🤖 AI Summary
Manual annotation of radiology reports for pancreatic cystic lesions (PCLs) is time-intensive and hinders large-scale clinical research.
Method: We propose a large language model (LLM)-based framework for automated PCL information extraction and risk stratification, combining chain-of-thought prompting with lightweight fine-tuning. High-quality, reasoning-augmented training data were synthesized using GPT-4o; open-source LLMs (e.g., LLaMA, DeepSeek) were fine-tuned via QLoRA; and risk categories were mapped to clinical guidelines (e.g., Fukuoka, AGA).

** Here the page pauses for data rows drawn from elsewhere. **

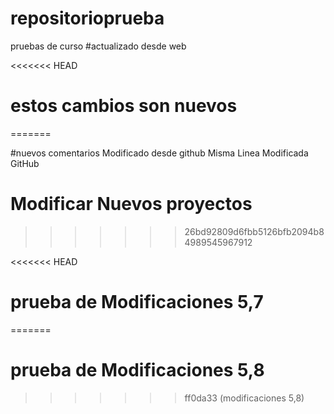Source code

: # repositorioprueba
pruebas de curso
#actualizado desde web

<<<<<<< HEAD
#  estos cambios son nuevos
=======


#nuevos comentarios  Modificado desde github Misma Linea Modificada GitHub

# Modificar Nuevos proyectos 
>>>>>>> 26bd92809d6fbb5126bfb2094b84989545967912


<<<<<<< HEAD
# prueba de Modificaciones 5,7
=======
# prueba de Modificaciones 5,8
>>>>>>> ff0da33 (modificaciones 5,8)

Contribution/Results: Evaluated on 285 MRI/CT reports, our method achieves 97–98% accuracy in extracting key morphological features and an F1-score of 0.95 for risk classification. Inter-model agreement aligns statistically with expert radiologists. To our knowledge, this is the first fully automated, interpretable, and clinically aligned PCL structuring approach that eliminates manual annotation—enhancing scalability for research and accelerating clinical translation.
📝 Abstract
Background: Manual extraction of pancreatic cystic lesion (PCL) features from radiology reports is labor-intensive, limiting large-scale studies needed to advance PCL research. Purpose: To develop and evaluate large language models (LLMs) that automatically extract PCL features from MRI/CT reports and assign risk categories based on guidelines. Materials and Methods: We curated a training dataset of 6,000 abdominal MRI/CT reports (2005-2024) from 5,134 patients that described PCLs. Labels were generated by GPT-4o using chain-of-thought (CoT) prompting to extract PCL and main pancreatic duct features. Two open-source LLMs were fine-tuned using QLoRA on GPT-4o-generated CoT data. Features were mapped to risk categories per institutional guideline based on the 2017 ACR White Paper. Evaluation was performed on 285 held-out human-annotated reports. Model outputs for 100 cases were independently reviewed by three radiologists. Feature extraction was evaluated using exact match accuracy, risk categorization with macro-averaged F1 score, and radiologist-model agreement with Fleiss' Kappa. Results: CoT fine-tuning improved feature extraction accuracy for LLaMA (80% to 97%) and DeepSeek (79% to 98%), matching GPT-4o (97%). Risk categorization F1 scores also improved (LLaMA: 0.95; DeepSeek: 0.94), closely matching GPT-4o (0.97), with no statistically significant differences. Radiologist inter-reader agreement was high (Fleiss' Kappa = 0.888) and showed no statistically significant difference with the addition of DeepSeek-FT-CoT (Fleiss' Kappa = 0.893) or GPT-CoT (Fleiss' Kappa = 0.897), indicating that both models achieved agreement levels on par with radiologists. Conclusion: Fine-tuned open-source LLMs with CoT supervision enable accurate, interpretable, and efficient phenotyping for large-scale PCL research, achieving performance comparable to GPT-4o.